Transformar el modelo implica, en primer lugar, construir un sistema propiamente tal, que opere, por tanto, como una estructura debidamente articulada, que se rija por normas y fines comunes, que se conecte con los requerimientos de desarrollo del país y que considere la diversidad de necesidades educativas de las comunidades. Dicho sistema, para funcionar como garantía de derechos fundamentales en el largo plazo, debe ser dependiente del Estado y financiado íntegramente por este en todas sus funciones, conforme a criterios basales y garantizando su autonomía respecto de los gobiernos de turno, así como el acceso gratuito de sus estudiantes y la participación democrático-deliberativa de sus estamentos.

Al interior de este gran sistema público, el Estado debiera reservar bajo su propiedad una cobertura de carácter mayoritario y garantizar que todas las instituciones que reciban fondos públicos (sean o no estatales) formen parte de dicha institucionalidad. Desde allí, la educación pública en su conjunto debiera garantizar su diversificación y la expansión de su cobertura en todas las realidades territoriales del país, en todas las áreas del conocimiento necesarias, en todos los niveles de enseñanza y estar disponible para toda la población que opte por este sistema. Esto, sin perjuicio de que pueda existir educación privada, la que no debiera recibir recursos del Estado y, a su vez, estar regida por un marco regulatorio específico.

Desde el punto de vista de los fundamentos, lo público supone definir una relación activa con la promoción de valores e intereses públicos y democráticos, derivados tanto de las decisiones de la comunidad política (en los niveles nacional y local), como de la reflexión interna de sus actores. Un sistema de esta índole, sin perjuicio de estar alineado estratégicamente con el interés de la sociedad en su conjunto (mediante mecanismos participativos), requiere del rasgo de lo plural por sobre el de la pertenencia a una perspectiva doctrinaria y/o religiosa en particular. Sin perjuicio de ello, debe poner el acento en las necesidades reales de formación, en la capacidad de reflexión crítica, en la promoción de una ciudadanía activa y en la producción más amplia de conocimiento.
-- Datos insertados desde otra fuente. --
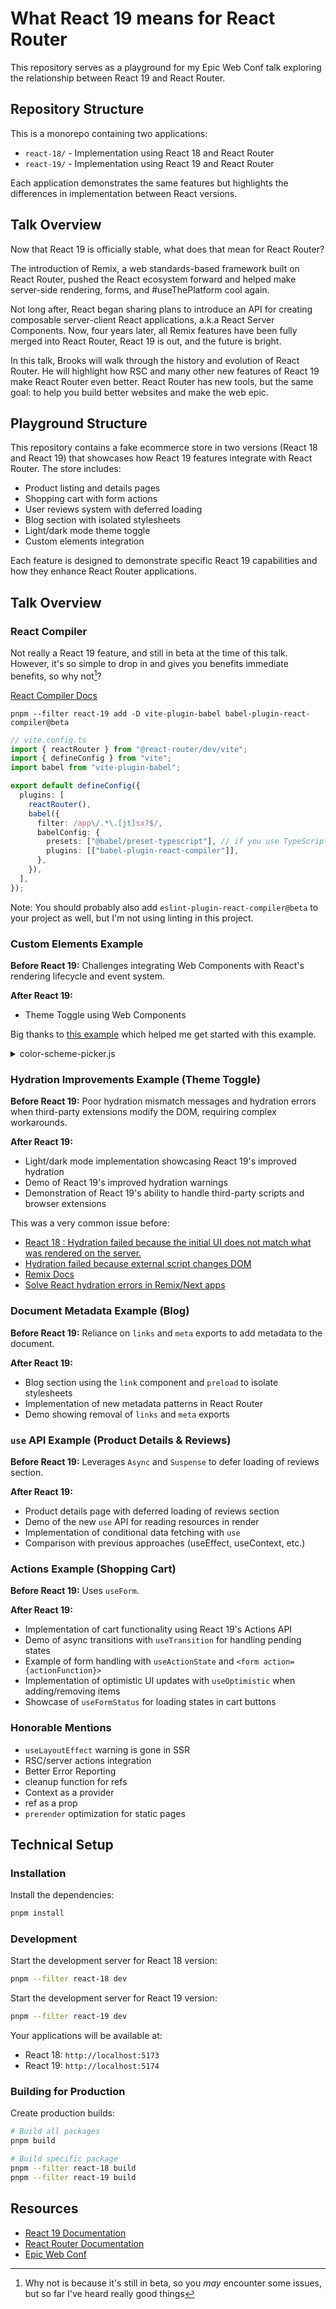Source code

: # What React 19 means for React Router

This repository serves as a playground for my Epic Web Conf talk exploring the relationship between React 19 and React Router.

## Repository Structure

This is a monorepo containing two applications:

- `react-18/` - Implementation using React 18 and React Router
- `react-19/` - Implementation using React 19 and React Router

Each application demonstrates the same features but highlights the differences in implementation between React versions.

## Talk Overview

Now that React 19 is officially stable, what does that mean for React Router?

The introduction of Remix, a web standards-based framework built on React Router, pushed the React ecosystem forward and helped make server-side rendering, forms, and #useThePlatform cool again.

Not long after, React began sharing plans to introduce an API for creating composable server-client React applications, a.k.a React Server Components. Now, four years later, all Remix features have been fully merged into React Router, React 19 is out, and the future is bright.

In this talk, Brooks will walk through the history and evolution of React Router. He will highlight how RSC and many other new features of React 19 make React Router even better. React Router has new tools, but the same goal: to help you build better websites and make the web epic.

## Playground Structure

This repository contains a fake ecommerce store in two versions (React 18 and React 19) that showcases how React 19 features integrate with React Router. The store includes:

- Product listing and details pages
- Shopping cart with form actions
- User reviews system with deferred loading
- Blog section with isolated stylesheets
- Light/dark mode theme toggle
- Custom elements integration

Each feature is designed to demonstrate specific React 19 capabilities and how they enhance React Router applications.

## Talk Overview

### React Compiler

Not really a React 19 feature, and still in beta at the time of this talk. However, it's so simple to drop in and gives you benefits immediate benefits, so why not[^1]?

[React Compiler Docs](https://react.dev/learn/react-compiler)

```shell
pnpm --filter react-19 add -D vite-plugin-babel babel-plugin-react-compiler@beta
```

```ts
// vite.config.ts
import { reactRouter } from "@react-router/dev/vite";
import { defineConfig } from "vite";
import babel from "vite-plugin-babel";

export default defineConfig({
  plugins: [
    reactRouter(),
    babel({
      filter: /app\/.*\.[jt]sx?$/,
      babelConfig: {
        presets: ["@babel/preset-typescript"], // if you use TypeScript
        plugins: [["babel-plugin-react-compiler"]],
      },
    }),
  ],
});
```

Note: You should probably also add `eslint-plugin-react-compiler@beta` to your project as well, but I'm not using linting in this project.

[^1]: Why not is because it's still in beta, so you _may_ encounter some issues, but so far I've heard really good things

### Custom Elements Example

**Before React 19:** Challenges integrating Web Components with React's rendering lifecycle and event system.

**After React 19:**

- Theme Toggle using Web Components

Big thanks to [this example](https://stackblitz.com/~/github.com/aleks-elkin/react-web-components) which helped me get started with this example.

<details>
<summary>color-scheme-picker.js</summary>

```tsx
class ColorSchemePickerMenu extends HTMLElement {
  #open = false;
  #currentScheme = "system";
  #container = null;

  static get observedAttributes() {
    return ["current-scheme"];
  }

  get open() {
    return this.#open;
  }

  set open(value) {
    this.#open = value;
    this.update();
  }

  constructor() {
    super();
    this.#container = document.createElement("div");
    this.#container.className =
      "absolute right-0 mt-2 w-48 rounded-md shadow-lg bg-white dark:bg-gray-800 ring-1 ring-black ring-opacity-5 z-50 hidden";
  }

  connectedCallback() {
    this.appendChild(this.#container);
    this.update();
  }

  attributeChangedCallback(name, oldValue, newValue) {
    if (name === "current-scheme") {
      this.#currentScheme = newValue || "system";
      this.update();
    }
  }

  update() {
    if (!this.#open) {
      this.#container.classList.add("hidden");
      return;
    }

    this.#container.classList.remove("hidden");
    this.#container.innerHTML = `
      <div class="py-1">
        <button
          data-scheme="light"
          class="w-full text-left px-4 py-2 text-sm text-gray-700 dark:text-gray-200 hover:bg-gray-100 dark:hover:bg-gray-700 flex items-center gap-2 focus:outline-none focus:ring-2 focus:ring-blue-500 ${
            this.#currentScheme === "light"
              ? "bg-gray-100 dark:bg-gray-700"
              : ""
          }"
        >
          <span>☀️</span> Light
        </button>
        <button
          data-scheme="dark"
          class="w-full text-left px-4 py-2 text-sm text-gray-700 dark:text-gray-200 hover:bg-gray-100 dark:hover:bg-gray-700 flex items-center gap-2 focus:outline-none focus:ring-2 focus:ring-blue-500 ${
            this.#currentScheme === "dark" ? "bg-gray-100 dark:bg-gray-700" : ""
          }"
        >
          <span>🌙</span> Dark
        </button>
        <button
          data-scheme="system"
          class="w-full text-left px-4 py-2 text-sm text-gray-700 dark:text-gray-200 hover:bg-gray-100 dark:hover:bg-gray-700 flex items-center gap-2 focus:outline-none focus:ring-2 focus:ring-blue-500 ${
            this.#currentScheme === "system"
              ? "bg-gray-100 dark:bg-gray-700"
              : ""
          }"
        >
          <span>💻</span> System
        </button>
      </div>
    `;

    // Add event listeners
    const buttons = this.#container.querySelectorAll("button");
    buttons.forEach((button) => {
      button.addEventListener("click", () => {
        const scheme = button.getAttribute("data-scheme");
        this.dispatchEvent(
          new CustomEvent("change", {
            detail: { scheme },
            bubbles: true,
            composed: true,
          }),
        );
      });
    });
  }
}

if (!customElements.get("color-scheme-picker-menu")) {
  customElements.define("color-scheme-picker-menu", ColorSchemePickerMenu);
}
```

</details>

### Hydration Improvements Example (Theme Toggle)

**Before React 19:** Poor hydration mismatch messages and hydration errors when third-party extensions modify the DOM, requiring complex workarounds.

**After React 19:**

- Light/dark mode implementation showcasing React 19's improved hydration
- Demo of React 19's improved hydration warnings
- Demonstration of React 19's ability to handle third-party scripts and browser extensions

This was a very common issue before:

- [React 18 : Hydration failed because the initial UI does not match what was rendered on the server.](https://github.com/remix-run/remix/issues/2570)
- [Hydration failed because external script changes DOM](https://github.com/remix-run/remix/discussions/3179)
- [Remix Docs](https://remix.run/docs/en/main/guides/gotchas#browser-extensions-injecting-code)
- [Solve React hydration errors in Remix/Next apps](https://www.jacobparis.com/content/remix-hydration-errors)

### Document Metadata Example (Blog)

**Before React 19:** Reliance on `links` and `meta` exports to add metadata to the document.

**After React 19:**

- Blog section using the `link` component and `preload` to isolate stylesheets
- Implementation of new metadata patterns in React Router
- Demo showing removal of `links` and `meta` exports

### `use` API Example (Product Details & Reviews)

**Before React 19:** Leverages `Async` and `Suspense` to defer loading of reviews section.

**After React 19:**

- Product details page with deferred loading of reviews section
- Demo of the new `use` API for reading resources in render
- Implementation of conditional data fetching with `use`
- Comparison with previous approaches (useEffect, useContext, etc.)

### Actions Example (Shopping Cart)

**Before React 19:** Uses `useForm`.

**After React 19:**

- Implementation of cart functionality using React 19's Actions API
- Demo of async transitions with `useTransition` for handling pending states
- Example of form handling with `useActionState` and `<form action={actionFunction}>`
- Implementation of optimistic UI updates with `useOptimistic` when adding/removing items
- Showcase of `useFormStatus` for loading states in cart buttons

### Honorable Mentions

- `useLayoutEffect` warning is gone in SSR
- RSC/server actions integration
- Better Error Reporting
- cleanup function for refs
- Context as a provider
- ref as a prop
- `prerender` optimization for static pages

## Technical Setup

### Installation

Install the dependencies:

```bash
pnpm install
```

### Development

Start the development server for React 18 version:

```bash
pnpm --filter react-18 dev
```

Start the development server for React 19 version:

```bash
pnpm --filter react-19 dev
```

Your applications will be available at:

- React 18: `http://localhost:5173`
- React 19: `http://localhost:5174`

### Building for Production

Create production builds:

```bash
# Build all packages
pnpm build

# Build specific package
pnpm --filter react-18 build
pnpm --filter react-19 build
```

## Resources

- [React 19 Documentation](https://react.dev/)
- [React Router Documentation](https://reactrouter.com/)
- [Epic Web Conf](https://epicweb.dev/conf)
De igual  modo, la educación pública debe ser efectivamente inclusiva (más allá de las capacidades, vocaciones e intereses), sin discriminación de ninguna índole (etnia, clase, género, etc.)  y propiciar una formación amplia y rigurosa, a la vez que integral y culturalmente pertinente. Urge superar, en ese sentido, la noción mercantil de “calidad” y dejar atrás la estandarización curricular-evaluativa, el gerencialismo de circuito productivo y el mercado como finalidad.

Así concebido, lo público no puede ser entonces un atributo autoconferido por parte de instituciones aisladas, ni responder a una simple declaración de “vocación” pública, precisamente porque tal condición requiere de la adscripción a un sistema y a las definiciones que lo fundamentan.

Difícilmente se podrá resolver la crisis de la educación si las iniciativas legales insisten en tomar el camino de la regulación (parcial) del mercado y no la de construir un sistema público propiamente tal (más allá de lo estatal); un sistema que trascienda al estrecho interés de actores particulares o corporativos, poniéndose al servicio de la comunidad y de la construcción de una sociedad verdaderamente democrática, que avance decididamente en la dirección de romper con las ataduras de la mercantilización de nuestras vidas.